Cargill's Corner made easier for wheelchair users

After years of close calls and dangerous situations, one Dunedin woman is now looking forward to crossing the street without worrying about her safety.

Fiona Russell, who is wheelchair-bound, said navigating the intersection of Hillside Rd and King Edward St in her electric wheelchair had been ''pretty diabolical''.

It was a frightening experience for someone who was not able to just leap out of their wheelchair, Miss Russell said.

''I have to go on an angle, not straight on, because if I go straight on, my wheels get stuck.''

Wheelchair user Fiona Russell safely negotiates the crossing at Cargill's Corner in South Dunedin after the intersection was made much more accessible earlier this month. Photo: Linda Robertson
Wheelchair user Fiona Russell safely negotiates the crossing at Cargill's Corner in South Dunedin after the intersection was made much more accessible earlier this month.
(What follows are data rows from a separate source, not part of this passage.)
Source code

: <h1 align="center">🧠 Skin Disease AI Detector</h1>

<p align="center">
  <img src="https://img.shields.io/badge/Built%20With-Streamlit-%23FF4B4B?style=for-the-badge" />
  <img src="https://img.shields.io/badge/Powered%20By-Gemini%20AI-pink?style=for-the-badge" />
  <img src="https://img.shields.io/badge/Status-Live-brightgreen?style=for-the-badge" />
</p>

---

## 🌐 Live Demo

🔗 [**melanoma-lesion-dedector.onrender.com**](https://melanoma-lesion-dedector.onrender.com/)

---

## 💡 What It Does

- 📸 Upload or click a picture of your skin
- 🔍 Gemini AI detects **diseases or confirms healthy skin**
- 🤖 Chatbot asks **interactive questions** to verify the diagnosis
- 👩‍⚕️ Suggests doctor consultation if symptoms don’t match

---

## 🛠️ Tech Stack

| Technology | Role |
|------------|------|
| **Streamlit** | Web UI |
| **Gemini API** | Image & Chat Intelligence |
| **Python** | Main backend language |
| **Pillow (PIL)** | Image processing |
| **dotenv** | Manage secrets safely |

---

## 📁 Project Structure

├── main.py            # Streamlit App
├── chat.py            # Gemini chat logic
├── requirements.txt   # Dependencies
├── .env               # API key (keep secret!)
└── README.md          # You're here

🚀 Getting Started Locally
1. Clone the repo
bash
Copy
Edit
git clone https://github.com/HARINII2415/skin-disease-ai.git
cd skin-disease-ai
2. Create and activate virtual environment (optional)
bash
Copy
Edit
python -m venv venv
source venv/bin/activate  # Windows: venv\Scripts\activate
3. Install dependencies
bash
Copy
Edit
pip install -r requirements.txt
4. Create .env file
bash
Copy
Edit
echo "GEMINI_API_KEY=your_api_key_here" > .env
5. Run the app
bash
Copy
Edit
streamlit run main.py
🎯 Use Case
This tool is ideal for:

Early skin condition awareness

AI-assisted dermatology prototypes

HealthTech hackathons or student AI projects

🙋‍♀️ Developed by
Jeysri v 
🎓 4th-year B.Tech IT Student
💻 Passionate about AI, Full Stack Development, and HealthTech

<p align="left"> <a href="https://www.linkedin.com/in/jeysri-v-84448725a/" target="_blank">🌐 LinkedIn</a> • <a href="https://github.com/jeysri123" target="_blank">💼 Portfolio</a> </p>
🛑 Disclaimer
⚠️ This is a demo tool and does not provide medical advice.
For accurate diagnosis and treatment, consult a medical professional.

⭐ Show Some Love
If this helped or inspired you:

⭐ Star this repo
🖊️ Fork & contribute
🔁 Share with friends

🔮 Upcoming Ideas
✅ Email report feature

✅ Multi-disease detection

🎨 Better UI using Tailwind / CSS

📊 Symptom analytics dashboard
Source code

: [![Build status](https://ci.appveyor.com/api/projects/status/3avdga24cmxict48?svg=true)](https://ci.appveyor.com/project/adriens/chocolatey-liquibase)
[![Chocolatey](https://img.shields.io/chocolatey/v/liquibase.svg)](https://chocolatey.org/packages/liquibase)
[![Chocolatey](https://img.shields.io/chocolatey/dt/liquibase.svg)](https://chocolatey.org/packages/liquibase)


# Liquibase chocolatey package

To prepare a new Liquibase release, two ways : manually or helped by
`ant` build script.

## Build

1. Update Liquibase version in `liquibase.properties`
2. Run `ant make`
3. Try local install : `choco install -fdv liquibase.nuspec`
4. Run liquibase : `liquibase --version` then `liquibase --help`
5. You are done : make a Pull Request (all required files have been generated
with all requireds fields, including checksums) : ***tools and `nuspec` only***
Photo: Linda Robertson
Often, her wheelchair got caught in the gutter at the intersection and she was unable to move out of the way of traffic when the lights changed.
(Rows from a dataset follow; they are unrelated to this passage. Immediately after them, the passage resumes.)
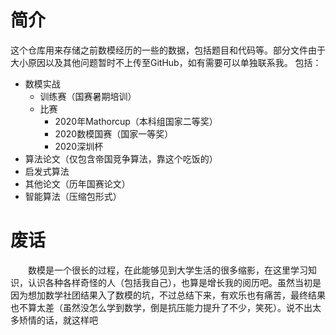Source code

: # 简介
这个仓库用来存储之前数模经历的一些的数据，包括题目和代码等。部分文件由于大小原因以及其他问题暂时不上传至GitHub，如有需要可以单独联系我。
包括：
- 数模实战
	- 训练赛（国赛暑期培训）
	- 比赛
		- 2020年Mathorcup（本科组国家二等奖）
		- 2020数模国赛（国家一等奖）
		- 2020深圳杯
- 算法论文（仅包含帝国竞争算法，靠这个吃饭的）
- 启发式算法
- 其他论文（历年国赛论文）
- 智能算法（压缩包形式）

# 废话
&emsp;&emsp;数模是一个很长的过程，在此能够见到大学生活的很多缩影，在这里学习知识，认识各种各样奇怪的人（包括我自己），也算是增长我的阅历吧。虽然当初是因为想加数学社团结果入了数模的坑，不过总结下来，有欢乐也有痛苦，最终结果也不算太差（虽然没怎么学到数学，倒是抗压能力提升了不少，笑死）。说不出太多矫情的话，就这样吧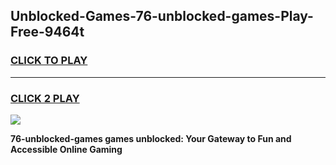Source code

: 
## Unblocked-Games-76-unblocked-games-Play-Free-9464t
<h3>
<a href="https://premium76.site?title=76-unblocked-games&ref=18A1">CLICK TO PLAY</a></h3>
<hr>

<h3>
<a href="https://premium76.site?title=76-unblocked-games&ref=18A1">CLICK 2 PLAY</a>
  
</h3>

<a href="https://premium76.site?title=76-unblocked-games&ref=18A1"><img src="https://clearcache.store/games.png"></a>


**76-unblocked-games games unblocked: Your Gateway to Fun and Accessible Online Gaming**
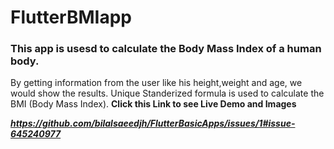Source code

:# FlutterBMIapp
### This app is usesd to calculate the Body Mass Index of a human body.
By getting information from the user like his height,weight and age, we would show the results.
Unique Standerized formula is used to calculate the BMI (Body Mass Index).
**Click this Link to see Live Demo and Images**

***https://github.com/bilalsaeedjh/FlutterBasicApps/issues/1#issue-645240977***
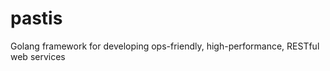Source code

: pastis
======

Golang framework for developing ops-friendly, high-performance, RESTful web services
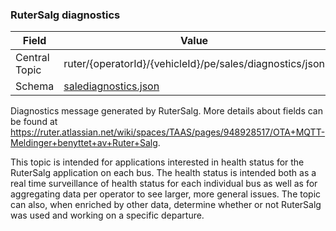 ### RuterSalg diagnostics
| Field         | Value                                                       |
|---------------|-------------------------------------------------------------|
| Central Topic | ruter/{operatorId}/{vehicleId}/pe/sales/diagnostics/json    |
| Schema        | [ salediagnostics.json ](json-schemas/salediagnostics.json) |

Diagnostics message generated by RuterSalg. More details about fields can be found at https://ruter.atlassian.net/wiki/spaces/TAAS/pages/948928517/OTA+MQTT-Meldinger+benyttet+av+Ruter+Salg.

This topic is intended for applications interested in health status for the RuterSalg application on each bus. The health status is intended both as a real time surveillance of health status for each individual bus as well as for aggregating data per operator to see larger, more general issues. The topic can also, when enriched by other data, determine whether or not RuterSalg was used and working on a specific departure.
Last week, Dunedin City Council contractors began work to make the crossing more accessible for wheelchair users.

Disability Information Service adviser John Marrable said modern wheelchairs such as Ms Russell's get stuck in the gutter at Cargill's Corner because of outdated legislation.

''Fiona's wheelchair is a very wide and heavy wheelchair and the legislation from 2001 doesn't suit the wheelchair.

''So you have contractors go to put a kerb ramp out and they follow the legislation, but it is totally impracticable.''

While Ms Russell was looking forward to no longer risking getting snagged in the gutter, she feels the lights at the intersection did not allow enough time for a wheelchair user to cross.

''It's going to be much easier, but I wish it was a Barnes Dance.''

A council spokeswoman said a Barnes Dance would create longer traffic queues and there were not enough pedestrians to justify installing the crossing system.

Ms Russell challenged that decision, pointing out the traffic lights further up Hillside Rd were installed to help blind people.

South Dunedin had more disabled people than elsewhere in the city and Cargill's Corner presented a major challenge for many of them, she said.

Mr Marrable said he had been helping the council and contractors understand the issues people in wheelchairs encountered at road crossings.

Thanks to people like Ms Russell lobbying the council, change was slowly happening, he said.